**EXERCISE GOAL**
Your task is to filter the entries and copy every line containing the string "Note".

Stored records
□ □ □
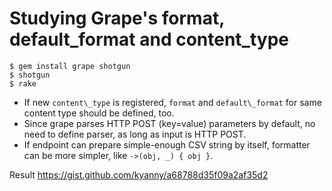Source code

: Studying Grape's format, default\_format and content\_type
==========================================================

```
$ gem install grape shotgun
$ shotgun
$ rake
```

- If new `content\_type` is registered, `format` and `default\_format` for same content type should be defined, too.
- Since grape parses HTTP POST (key=value) parameters by default, no need to define parser, as long as input is HTTP POST.
- If endpoint can prepare simple-enough CSV string by itself, formatter can be more simpler, like `->(obj, _) { obj }`.

Result https://gist.github.com/kyanny/a68788d35f09a2af35d2

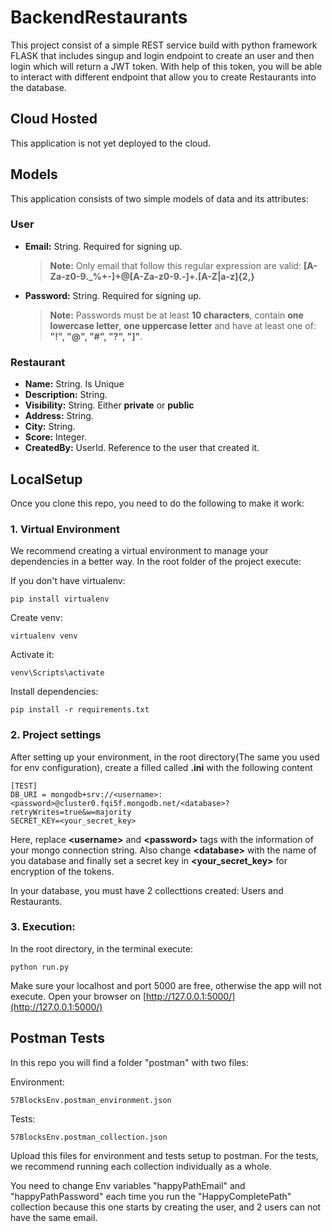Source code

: # BackendRestaurants

This project consist of a simple REST service build with python framework FLASK that includes singup and login endpoint to create an user and then login which will return a JWT token.
With help of this token, you will be able to interact with different endpoint that allow you to create Restaurants into the database.

## Cloud Hosted

This application is not yet deployed to the cloud.

## Models

This application consists of two simple models of data and its attributes:

### User

- **Email:** String. Required for signing up.
  > **Note:** Only email that follow this regular expression are valid:
  > **[A-Za-z0-9._%+-]+@[A-Za-z0-9.-]+\.[A-Z|a-z]{2,}**
- **Password:** String. Required for signing up.
  > **Note:** Passwords must be at least **10 characters**, contain **one lowercase letter**, **one uppercase letter** and have at least one of: **"!", "@", "#", "?", "]"**.

### Restaurant

- **Name:** String. Is Unique
- **Description:** String.
- **Visibility:** String. Either **private** or **public**
- **Address:** String.
- **City:** String.
- **Score:** Integer.
- **CreatedBy:** UserId. Reference to the user that created it.

## LocalSetup

Once you clone this repo, you need to do the following to make it work:

### 1. Virtual Environment

We recommend creating a virtual environment to manage your dependencies in a better way. In the root folder of the project execute:

If you don't have virtualenv:

```
pip install virtualenv
```

Create venv:

```
virtualenv venv
```

Activate it:

```
venv\Scripts\activate
```

Install dependencies:

```
pip install -r requirements.txt
```

### 2. Project settings

After setting up your environment, in the root directory(The same you used for env configuration), create a filled called **.ini** with the following content

```
[TEST]
DB_URI = mongodb+srv://<username>:<password>@cluster0.fqi5f.mongodb.net/<database>?retryWrites=true&w=majority
SECRET_KEY=<your_secret_key>
```

Here, replace **\<username\>** and **\<password\>** tags with the information of your mongo connection string. Also change **\<database\>** with the name of you database and finally set a secret key in **\<your_secret_key\>** for encryption of the tokens.

In your database, you must have 2 collecttions created: Users and Restaurants.

### 3. Execution:

In the root directory, in the terminal execute:

```
python run.py
```

Make sure your localhost and port 5000 are free, otherwise the app will not execute.
Open your browser on [http://127.0.0.1:5000/](http://127.0.0.1:5000/)

## Postman Tests

In this repo you will find a folder "postman" with two files:

Environment:

```
57BlocksEnv.postman_environment.json
```

Tests:

```
57BlocksEnv.postman_collection.json
```

Upload this files for environment and tests setup to postman. For the tests, we recommend running each collection individually as a whole.

You need to change Env variables "happyPathEmail" and "happyPathPassword" each time you run the "HappyCompletePath" collection because this one starts by creating the user, and 2 users can not have the same email.
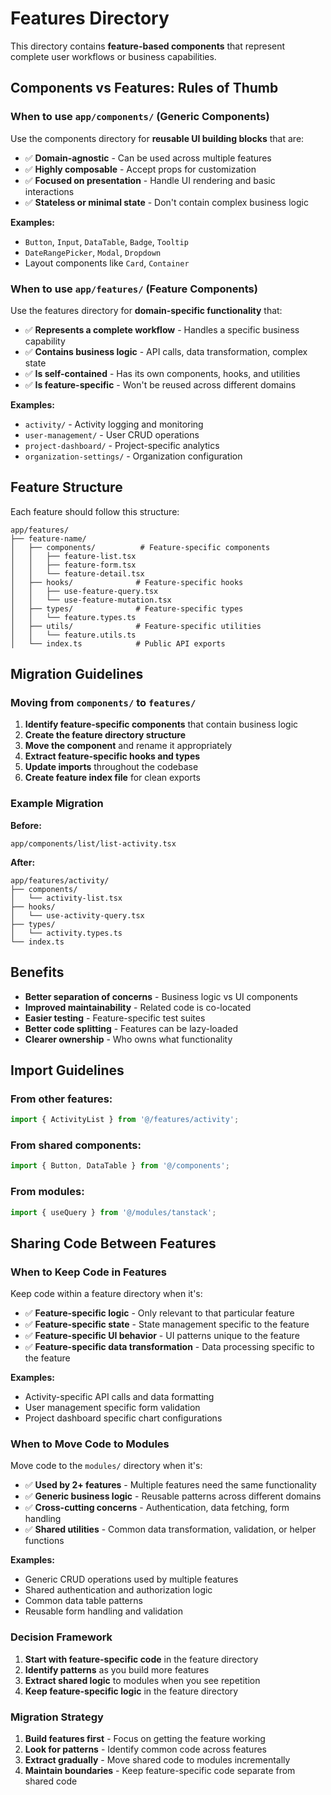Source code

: # Features Directory

This directory contains **feature-based components** that represent complete user workflows or business capabilities.

## Components vs Features: Rules of Thumb

### When to use `app/components/` (Generic Components)

Use the components directory for **reusable UI building blocks** that are:

- ✅ **Domain-agnostic** - Can be used across multiple features
- ✅ **Highly composable** - Accept props for customization
- ✅ **Focused on presentation** - Handle UI rendering and basic interactions
- ✅ **Stateless or minimal state** - Don't contain complex business logic

**Examples:**

- `Button`, `Input`, `DataTable`, `Badge`, `Tooltip`
- `DateRangePicker`, `Modal`, `Dropdown`
- Layout components like `Card`, `Container`

### When to use `app/features/` (Feature Components)

Use the features directory for **domain-specific functionality** that:

- ✅ **Represents a complete workflow** - Handles a specific business capability
- ✅ **Contains business logic** - API calls, data transformation, complex state
- ✅ **Is self-contained** - Has its own components, hooks, and utilities
- ✅ **Is feature-specific** - Won't be reused across different domains

**Examples:**

- `activity/` - Activity logging and monitoring
- `user-management/` - User CRUD operations
- `project-dashboard/` - Project-specific analytics
- `organization-settings/` - Organization configuration

## Feature Structure

Each feature should follow this structure:

```
app/features/
├── feature-name/
│   ├── components/          # Feature-specific components
│   │   ├── feature-list.tsx
│   │   ├── feature-form.tsx
│   │   └── feature-detail.tsx
│   ├── hooks/              # Feature-specific hooks
│   │   ├── use-feature-query.tsx
│   │   └── use-feature-mutation.tsx
│   ├── types/              # Feature-specific types
│   │   └── feature.types.ts
│   ├── utils/              # Feature-specific utilities
│   │   └── feature.utils.ts
│   └── index.ts            # Public API exports
```

## Migration Guidelines

### Moving from `components/` to `features/`

1. **Identify feature-specific components** that contain business logic
2. **Create the feature directory structure**
3. **Move the component** and rename it appropriately
4. **Extract feature-specific hooks and types**
5. **Update imports** throughout the codebase
6. **Create feature index file** for clean exports

### Example Migration

**Before:**

```
app/components/list/list-activity.tsx
```

**After:**

```
app/features/activity/
├── components/
│   └── activity-list.tsx
├── hooks/
│   └── use-activity-query.tsx
├── types/
│   └── activity.types.ts
└── index.ts
```

## Benefits

- **Better separation of concerns** - Business logic vs UI components
- **Improved maintainability** - Related code is co-located
- **Easier testing** - Feature-specific test suites
- **Better code splitting** - Features can be lazy-loaded
- **Clearer ownership** - Who owns what functionality

## Import Guidelines

### From other features:

```typescript
import { ActivityList } from '@/features/activity';
```

### From shared components:

```typescript
import { Button, DataTable } from '@/components';
```

### From modules:

```typescript
import { useQuery } from '@/modules/tanstack';
```

## Sharing Code Between Features

### When to Keep Code in Features

Keep code within a feature directory when it's:

- ✅ **Feature-specific logic** - Only relevant to that particular feature
- ✅ **Feature-specific state** - State management specific to the feature
- ✅ **Feature-specific UI behavior** - UI patterns unique to the feature
- ✅ **Feature-specific data transformation** - Data processing specific to the feature

**Examples:**

- Activity-specific API calls and data formatting
- User management specific form validation
- Project dashboard specific chart configurations

### When to Move Code to Modules

Move code to the `modules/` directory when it's:

- ✅ **Used by 2+ features** - Multiple features need the same functionality
- ✅ **Generic business logic** - Reusable patterns across different domains
- ✅ **Cross-cutting concerns** - Authentication, data fetching, form handling
- ✅ **Shared utilities** - Common data transformation, validation, or helper functions

**Examples:**

- Generic CRUD operations used by multiple features
- Shared authentication and authorization logic
- Common data table patterns
- Reusable form handling and validation

### Decision Framework

1. **Start with feature-specific code** in the feature directory
2. **Identify patterns** as you build more features
3. **Extract shared logic** to modules when you see repetition
4. **Keep feature-specific logic** in the feature directory

### Migration Strategy

1. **Build features first** - Focus on getting the feature working
2. **Look for patterns** - Identify common code across features
3. **Extract gradually** - Move shared code to modules incrementally
4. **Maintain boundaries** - Keep feature-specific code separate from shared code
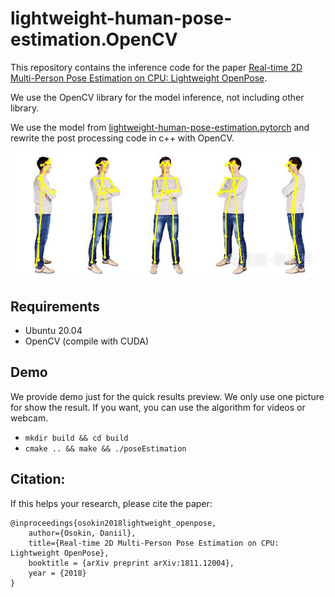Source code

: # lightweight-human-pose-estimation.OpenCV

This repository contains the inference code for the paper [Real-time 2D Multi-Person Pose Estimation on CPU: Lightweight OpenPose](https://arxiv.org/pdf/1811.12004.pdf).

We use the OpenCV library for the model inference, not including other library.

We use the model from [lightweight-human-pose-estimation.pytorch](https://github.com/Daniil-Osokin/lightweight-human-pose-estimation.pytorch) and rewrite the post processing code in c++ with OpenCV.

<p align="center">
  <img src="output.jpg" />
</p>

## Requirements

* Ubuntu 20.04
* OpenCV (compile with CUDA)

## Demo
We provide demo just for the quick results preview. We only use one picture for show the result.
If you want, you can use the algorithm for videos or webcam.
* `mkdir build && cd build`
* `cmake .. && make && ./poseEstimation`

## Citation:

If this helps your research, please cite the paper:

```
@inproceedings{osokin2018lightweight_openpose,
    author={Osokin, Daniil},
    title={Real-time 2D Multi-Person Pose Estimation on CPU: Lightweight OpenPose},
    booktitle = {arXiv preprint arXiv:1811.12004},
    year = {2018}
}
```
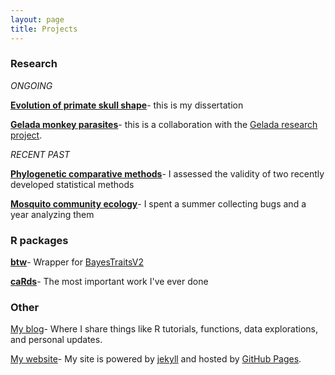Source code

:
 ```yaml
---
layout: page
title: Projects
---
```


### Research

*ONGOING*

**<a target="_blank" href="https://github.com/rgriff23/Dissertation">Evolution of primate skull shape</a>**- this is my dissertation

[**Gelada monkey parasites**](/projects/gelada)- this is a collaboration with the <a target="_blank" href="https://sites.lsa.umich.edu/gelada/">Gelada research project</a>.

*RECENT PAST* 

[**Phylogenetic comparative methods**](/projects/pcm)- I assessed the validity of two recently developed statistical methods 

[**Mosquito community ecology**](/projects/mosquito)- I spent a summer collecting bugs and a year analyzing them

### R packages

[**btw**](/projects/btw)- Wrapper for <a target="_blank" href="http://www.evolution.rdg.ac.uk/BayesTraits.html">BayesTraitsV2</a>

[**caRds**](/projects/caRds)- The most important work I've ever done

### Other

[My blog](/index)- Where I share things like R tutorials, functions, data explorations, and personal updates. 

<a target="_blank" href="https://github.com/rgriff23/rgriff23.github.io">My website</a>- My site is powered by <a target="_blank" href="https://jekyllrb.com/">jekyll</a> and hosted by <a target="_blank" href="https://pages.github.com/">GitHub Pages</a>.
□ □ □
**SOLUTION BELOW**
  > **Note:** Only email that follow this regular expression are valid:
  > **Note:** Passwords must be at least **10 characters**, contain **one lowercase letter**, **one uppercase letter** and have at least one of: **"!", "@", "#", "?", "]"**.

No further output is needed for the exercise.